Stewart has the cache to dictate what he wants, because any MLS club should view him as an ideal hire for a sporting director/general manager. So he could end up coming in with a title of team president, head of all soccer operations, or some other title or indication that clearly indicates he is the man in complete control of running the soccer side of the club.

Stewart isn’t just a big name. He has a track record of successfully running a proven club exactly the way Union principal owner Jay Sugarman wants it run.

Stewart’s track record: Profitable transfers, success on the field

Stewart joined Dutch club AZ Alkmaar in 2010, a year after financial problems hit the club and led to a budget reduction from 40 to 25 million euros. The club still finished in 4th place that first year, and followed up with finishes of 4th, 10th, 8th and 3rd last season. They currently sit in 10th place. During that time, the team went through five different managers (four, if you eliminate the one interim manager).

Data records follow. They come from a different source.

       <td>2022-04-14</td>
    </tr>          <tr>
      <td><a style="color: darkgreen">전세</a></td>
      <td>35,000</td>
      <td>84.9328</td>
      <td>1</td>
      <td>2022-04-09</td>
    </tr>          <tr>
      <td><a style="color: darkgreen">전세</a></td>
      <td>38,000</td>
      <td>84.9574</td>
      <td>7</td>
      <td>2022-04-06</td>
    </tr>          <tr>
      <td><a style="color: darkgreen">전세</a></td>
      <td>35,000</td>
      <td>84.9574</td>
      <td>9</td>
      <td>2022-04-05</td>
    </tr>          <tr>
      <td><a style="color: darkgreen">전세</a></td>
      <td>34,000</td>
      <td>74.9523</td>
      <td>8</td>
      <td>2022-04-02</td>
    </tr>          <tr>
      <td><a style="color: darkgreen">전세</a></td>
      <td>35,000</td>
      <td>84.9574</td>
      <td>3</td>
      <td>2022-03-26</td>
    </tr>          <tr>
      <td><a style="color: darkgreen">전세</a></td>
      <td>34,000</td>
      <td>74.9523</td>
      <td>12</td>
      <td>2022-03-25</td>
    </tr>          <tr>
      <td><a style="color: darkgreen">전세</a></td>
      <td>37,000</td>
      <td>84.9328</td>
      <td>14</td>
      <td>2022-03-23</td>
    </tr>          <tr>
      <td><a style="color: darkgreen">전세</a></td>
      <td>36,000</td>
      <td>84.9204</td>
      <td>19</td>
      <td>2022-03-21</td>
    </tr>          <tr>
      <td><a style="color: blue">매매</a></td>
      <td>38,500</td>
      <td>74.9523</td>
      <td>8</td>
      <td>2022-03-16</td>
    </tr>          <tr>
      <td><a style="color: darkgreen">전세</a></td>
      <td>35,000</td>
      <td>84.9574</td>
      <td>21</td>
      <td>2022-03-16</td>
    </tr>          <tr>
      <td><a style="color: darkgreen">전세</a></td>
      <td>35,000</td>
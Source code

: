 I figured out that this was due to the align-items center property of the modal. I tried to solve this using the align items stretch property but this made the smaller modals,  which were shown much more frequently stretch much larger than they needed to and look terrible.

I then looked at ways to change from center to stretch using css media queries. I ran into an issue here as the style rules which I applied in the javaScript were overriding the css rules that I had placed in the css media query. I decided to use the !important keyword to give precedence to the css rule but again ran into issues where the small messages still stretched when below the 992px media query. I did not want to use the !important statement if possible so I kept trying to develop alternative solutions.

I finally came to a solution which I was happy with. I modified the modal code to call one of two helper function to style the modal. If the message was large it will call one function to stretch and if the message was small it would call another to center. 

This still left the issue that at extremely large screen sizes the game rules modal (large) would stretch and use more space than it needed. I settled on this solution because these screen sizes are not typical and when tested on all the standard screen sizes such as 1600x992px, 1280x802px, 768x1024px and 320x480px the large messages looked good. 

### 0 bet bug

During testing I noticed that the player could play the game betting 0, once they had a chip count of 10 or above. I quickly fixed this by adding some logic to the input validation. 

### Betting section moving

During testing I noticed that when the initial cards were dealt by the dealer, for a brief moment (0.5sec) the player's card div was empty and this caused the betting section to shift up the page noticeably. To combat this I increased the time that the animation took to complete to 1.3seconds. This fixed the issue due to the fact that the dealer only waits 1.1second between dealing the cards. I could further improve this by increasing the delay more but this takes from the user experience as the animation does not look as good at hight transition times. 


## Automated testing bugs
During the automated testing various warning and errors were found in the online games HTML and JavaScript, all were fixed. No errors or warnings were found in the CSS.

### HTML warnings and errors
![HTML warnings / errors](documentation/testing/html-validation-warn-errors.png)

Stewart basically played Moneyball each of those years, buying low, selling high, and identifying overlooked and undervalued assets.

This past summer, Stewart sold striker Aron Johanson, winger Steven Berghuis, and center midfielder Nemanja Gudelj for a combined 11.69 million euros, according to Transfermarkt.com. Alkmaar had paid a reported 4.05 million euros to acquire them, all within the prior three years, meaning the club sold them at a profit of more than 7 million euros. Meanwhile, the club paid just 2.24 million euros for new players.

The activity was consistent with prior seasons, when his most successful move was buying American striker Jozy Altidore, according to Transfermarkt, 1.5 million euros in 2011 (although it’s been reported elsewhere as a free transfer) and selling him two years later for 10 million euros.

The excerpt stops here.